Trump Takes On the Old Order

He means it. The President of the United States of America Donald Trump says he will use the power of his office to tear up the post-WWII international and domestic settlements. No more world policeman, spending blood and treasure to protect nations that won't defend themselves. No more nation-building. No more hapless victim of a trading order that disadvantages American workers. No more stunting growth with confiscatory taxes and miles of red tape. No more allowing concern for the environment to outweigh the need to beef up our infrastructure and create jobs. This is to be a new post-globalized world order in which he will put America First.

And now, not tomorrow. In the past few days the president has cleared the way for construction of the Dakota Access and the Keystone XL pipelines, the latter a project to bring Canadian oil to the U.S. from Canada, and one that President Obama vetoed despite its approval by his own Hillary Clinton-led State Department. He has given his Commerce Department 180 days to develop a plan to ensure that the pipelines are built with made-in-America steel. He has told agents at the Department of Homeland Security that they are to enforce the law against illegal immigrants, starting with the deportation of criminals, and to join him in planning construction of "the beautiful wall" on our southern border. He has begun the unravelling of Obamacare. He has met with a few gaggles of CEOs, separately with those from the auto industry, and with heads of trade unions, the latter a group until now bound to the Democratic party with hoops of steel. He has fired the opening shot in a war to keep terrorists from entering the country. And more.

Some of these moves are of more symbolic than practical consequence. But the whole is greater than the sum of the parts: taken together, they make attending to every jot and tittle of Trump declarations and tweets a waste of time. We are on the road to a new world order. Some in the establishment are weeping; others are silently gnashing their teeth in frustration; still others are loudly predicting the end of the world as they have known it. Those predictions are on the way to becoming reality. The problem is that the remembrance of things that are about to be past is not entirely accurate. The world we are to view in the rear view mirror was not exactly one of free trade, open markets, and market-determined currency values.

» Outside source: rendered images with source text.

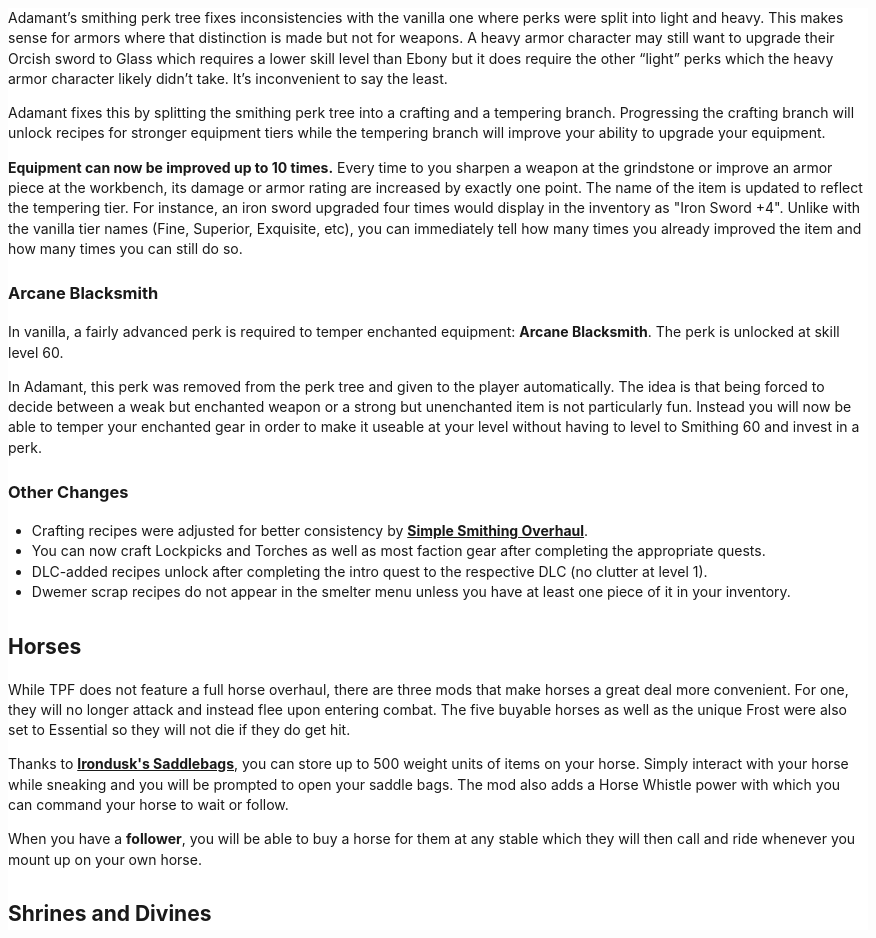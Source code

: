 Adamant’s smithing perk tree fixes inconsistencies with the vanilla one where perks were split into light and heavy. This makes sense for armors where that distinction is made but not for weapons. A heavy armor character may still want to upgrade their Orcish sword to Glass which requires a lower skill level than Ebony but it does require the other “light” perks which the heavy armor character likely didn’t take. It’s inconvenient to say the least.

Adamant fixes this by splitting the smithing perk tree into a crafting and a tempering branch. Progressing the crafting branch will unlock recipes for stronger equipment tiers while the tempering branch will improve your ability to upgrade your equipment.

**Equipment can now be improved up to 10 times.** Every time to you sharpen a weapon at the grindstone or improve an armor piece at the workbench, its damage or armor rating are increased by exactly one point. The name of the item is updated to reflect the tempering tier. For instance, an iron sword upgraded four times would display in the inventory as "Iron Sword +4". Unlike with the vanilla tier names (Fine, Superior, Exquisite, etc), you can immediately tell how many times you already improved the item and how many times you can still do so.

### Arcane Blacksmith

In vanilla, a fairly advanced perk is required to temper enchanted equipment: **Arcane Blacksmith**. The perk is unlocked at skill level 60.

In Adamant, this perk was removed from the perk tree and given to the player automatically. The idea is that being forced to decide between a weak but enchanted weapon or a strong but unenchanted item is not particularly fun. Instead you will now be able to temper your enchanted gear in order to make it useable at your level without having to level to Smithing 60 and invest in a perk.

### Other Changes

- Crafting recipes were adjusted for better consistency by [**Simple Smithing Overhaul**](https://www.nexusmods.com/skyrimspecialedition/mods/47115).
- You can now craft Lockpicks and Torches as well as most faction gear after completing the appropriate quests.
- DLC-added recipes unlock after completing the intro quest to the respective DLC (no clutter at level 1).
- Dwemer scrap recipes do not appear in the smelter menu unless you have at least one piece of it in your inventory.

## Horses

While TPF does not feature a full horse overhaul, there are three mods that make horses a great deal more convenient. For one, they will no longer attack and instead flee upon entering combat. The five buyable horses as well as the unique Frost were also set to Essential so they will not die if they do get hit.

Thanks to [**Irondusk's Saddlebags**](https://www.nexusmods.com/skyrim/mods/91395), you can store up to 500 weight units of items on your horse. Simply interact with your horse while sneaking and you will be prompted to open your saddle bags. The mod also adds a Horse Whistle power with which you can command your horse to wait or follow.

When you have a **follower**, you will be able to buy a horse for them at any stable which they will then call and ride whenever you mount up on your own horse.

## Shrines and Divines
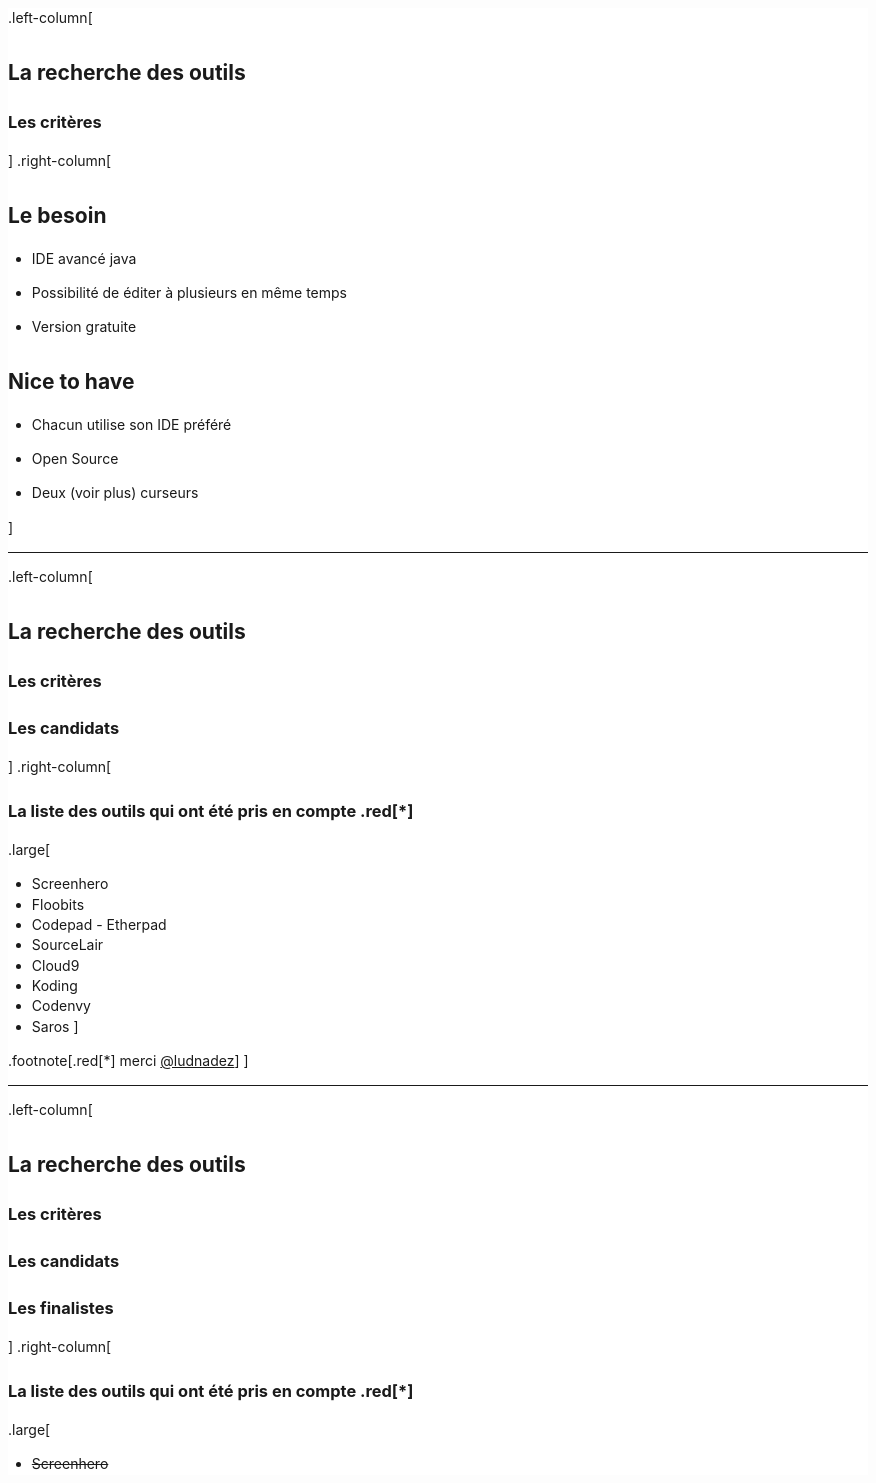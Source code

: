 
.left-column[
  ## La recherche des outils
  ### Les critères
]
.right-column[

## Le besoin
- IDE avancé java

- Possibilité de éditer à plusieurs en même temps 

- Version gratuite

## Nice to have
- Chacun utilise son IDE préféré

- Open Source

- Deux (voir plus) curseurs

]

---

.left-column[
  ## La recherche des outils
  ### Les critères
  ### Les candidats
]
.right-column[
### La liste des outils qui ont été pris en compte .red[*]
.large[
- Screenhero
- Floobits
- Codepad - Etherpad
- SourceLair
- Cloud9
- Koding
- Codenvy
- Saros
]

.footnote[.red[*] merci [@ludnadez](https://twitter.com/ludnadez)]
]

---

.left-column[
  ## La recherche des outils
  ### Les critères
  ### Les candidats
  ### Les finalistes
]
.right-column[
### La liste des outils qui ont été pris en compte .red[*]
.large[
- ~~Screenhero~~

The order Trump is about to inter saw America spending 3.3 percent of GDP on defense and the fight against terrorism, while Germany, a rich country, spent 1.2 percent. And Germany's powerful export machine benefitting from the euro, a currency so undervalued that German exporters have nightmares about the end of the EU and the euro's replacement by a soaring deutsche mark that would make it a lot tougher for them to compete in world markets.

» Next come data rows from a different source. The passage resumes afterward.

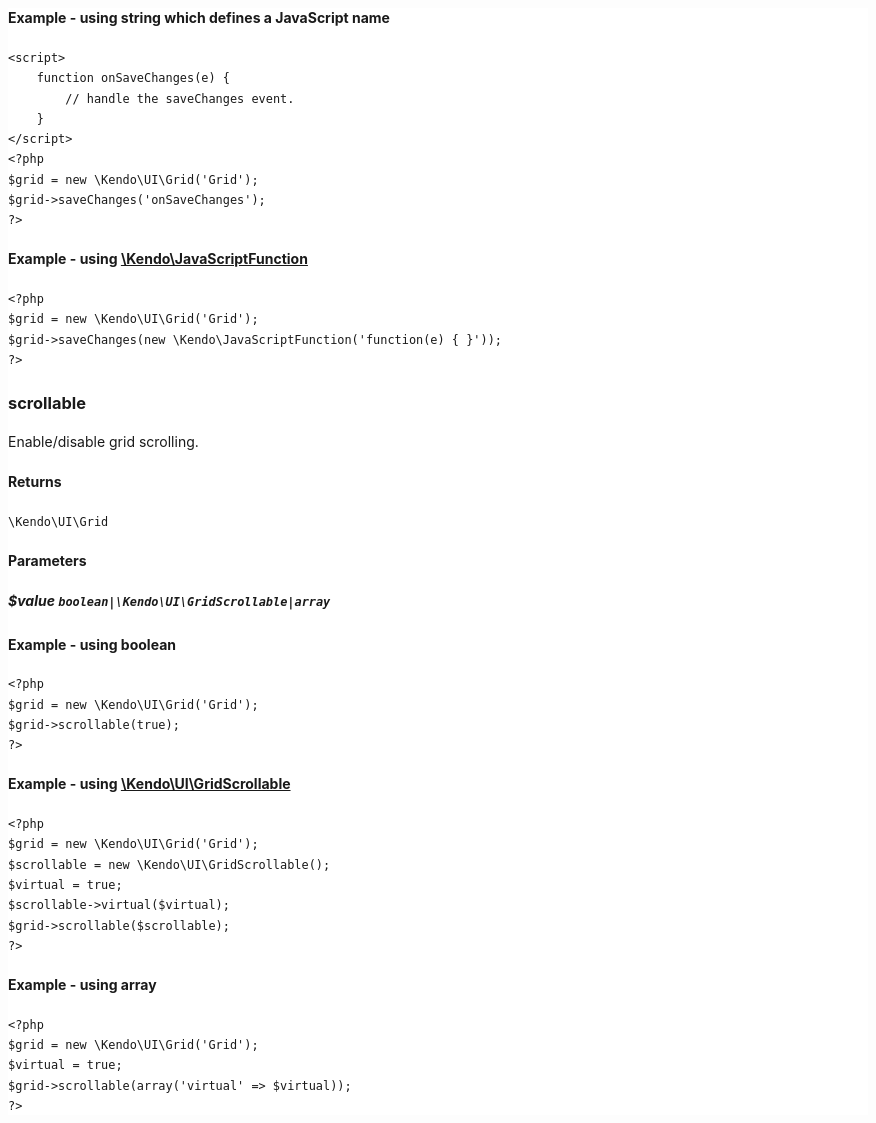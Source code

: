 #### Example - using string which defines a JavaScript name
    <script>
        function onSaveChanges(e) {
            // handle the saveChanges event.
        }
    </script>
    <?php
    $grid = new \Kendo\UI\Grid('Grid');
    $grid->saveChanges('onSaveChanges');
    ?>

#### Example - using [\Kendo\JavaScriptFunction](/api/wrappers/php/kendo/javascriptfunction)

    <?php
    $grid = new \Kendo\UI\Grid('Grid');
    $grid->saveChanges(new \Kendo\JavaScriptFunction('function(e) { }'));
    ?>

### scrollable

Enable/disable grid scrolling.

#### Returns
`\Kendo\UI\Grid`

#### Parameters

##### $value `boolean|\Kendo\UI\GridScrollable|array`




#### Example  - using boolean
    <?php
    $grid = new \Kendo\UI\Grid('Grid');
    $grid->scrollable(true);
    ?>


#### Example - using [\Kendo\UI\GridScrollable](/api/wrappers/php/Kendo/UI/GridScrollable)
    <?php
    $grid = new \Kendo\UI\Grid('Grid');
    $scrollable = new \Kendo\UI\GridScrollable();
    $virtual = true;
    $scrollable->virtual($virtual);
    $grid->scrollable($scrollable);
    ?>

#### Example - using array

    <?php
    $grid = new \Kendo\UI\Grid('Grid');
    $virtual = true;
    $grid->scrollable(array('virtual' => $virtual));
    ?>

It saw China manipulating its currency, stealing American intellectual property, subsidizing the export of cheap steel, and ordering its state-owned-enterprises to buy only software developed in China. It saw French farmers protected from imports from far-more efficient American farmers, and Japan running a $60 billion trade surplus with America, largely due to its sales here of autos, while it is difficult to get an American-made vehicle past Japanese inspectors.

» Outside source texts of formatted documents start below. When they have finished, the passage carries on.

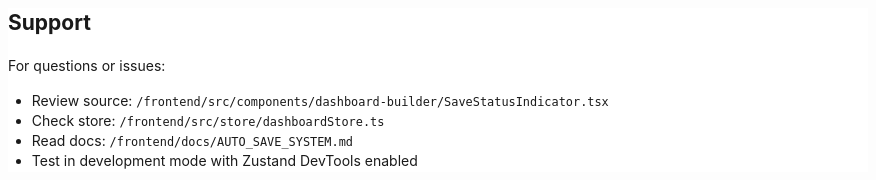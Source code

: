 ## Support

For questions or issues:
- Review source: `/frontend/src/components/dashboard-builder/SaveStatusIndicator.tsx`
- Check store: `/frontend/src/store/dashboardStore.ts`
- Read docs: `/frontend/docs/AUTO_SAVE_SYSTEM.md`
- Test in development mode with Zustand DevTools enabled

Yes, the president's threat that companies that build factories overseas will face "yooge" tariffs if they attempt to import the stuff produced in those factories is a kind of interventionism that threatens to turn America into a country in which a man unfamiliar with the products that are dominating a digital world is picking winners and losers. But the question is not whether that intervention is good for America. It isn't. The question is whether what comes with it in the same package makes the total package good for America. That package includes or likely will include lower corporate and personal taxes, the former the highest nominal rates in the industrialized world, taxation of earnings where the products are sold, ending tax avoidance by major internationals that stash their intellectual property in low-tax jurisdictions such as Ireland and Bermuda and siphon profits off to those jurisdictions, removal of regulations that force auto makers to produce small cars consumers don't want in order to keep average fuel efficiency at levels set by green bureaucrats, reducing health care costs that stifle the ability of small businesses to take on new workers, reducing restrictions on drilling for oil and gas, and quicker permitting of allegedly job-creating energy infrastructure projects such as the Keystone and Dakota Access pipelines, allowing oil to flow more cheaply and safely.

In short, Trump's unseemly bullying of corporate executives, and his lesser concern for the environment should be seen as the cost of gaining a tax- and regulation-light business environment that is more likely to produce rapid economic growth. The markets are betting that the benefit of lower taxes and less regulation will offset the annoyances and forced adjustments businesses will have to make to accommodate the intervener-in chief. For those who have benefitted from the existing world and domestic orders, the costs exceed the benefits; for Trump's constituents, it's quite the other way around.

For Europeans who have cowered under the American nuclear umbrella and are now calling on America to deploy troops along Russia's borders, this change of direction is indeed unnerving, especially for Germany. Trump has said, "You look at the European Union and it's Germany. Basically a vehicle for Germany. That's why I thought the U.K. was so smart in getting out." To which Merkel's advisors respond that they have given up hoping that Trump will behave in a statesman-like manner, "The Americans, and the world, will get the Trump they elected." Indeed. It's called democracy.

Germany might suffer, but Britain will benefit. Prime Minister Theresa May was pushing on an open door when she used her visit here to reinvigorate the special relationship, and walk away with the bargaining chip of a probable U.K.-U.S trade deal. That relationship could become super-special if Her Majesty would include in the dinner invitation May conveyed a round of golf on her nine-hole course on the Windsor Castle estate, perhaps partnered with Prince Andrew, an avid golfer. Were that to occur, Andrew should remember that The Donald hates to lose even more than he loves to win.

Whether the new president can overturn the old order remains to be seen. He will have to overcome the opposition of the mainstream media and, in many cases, congressional Republicans—the crowd that assured everyone that Trump could not be nominated and certainly not be elected.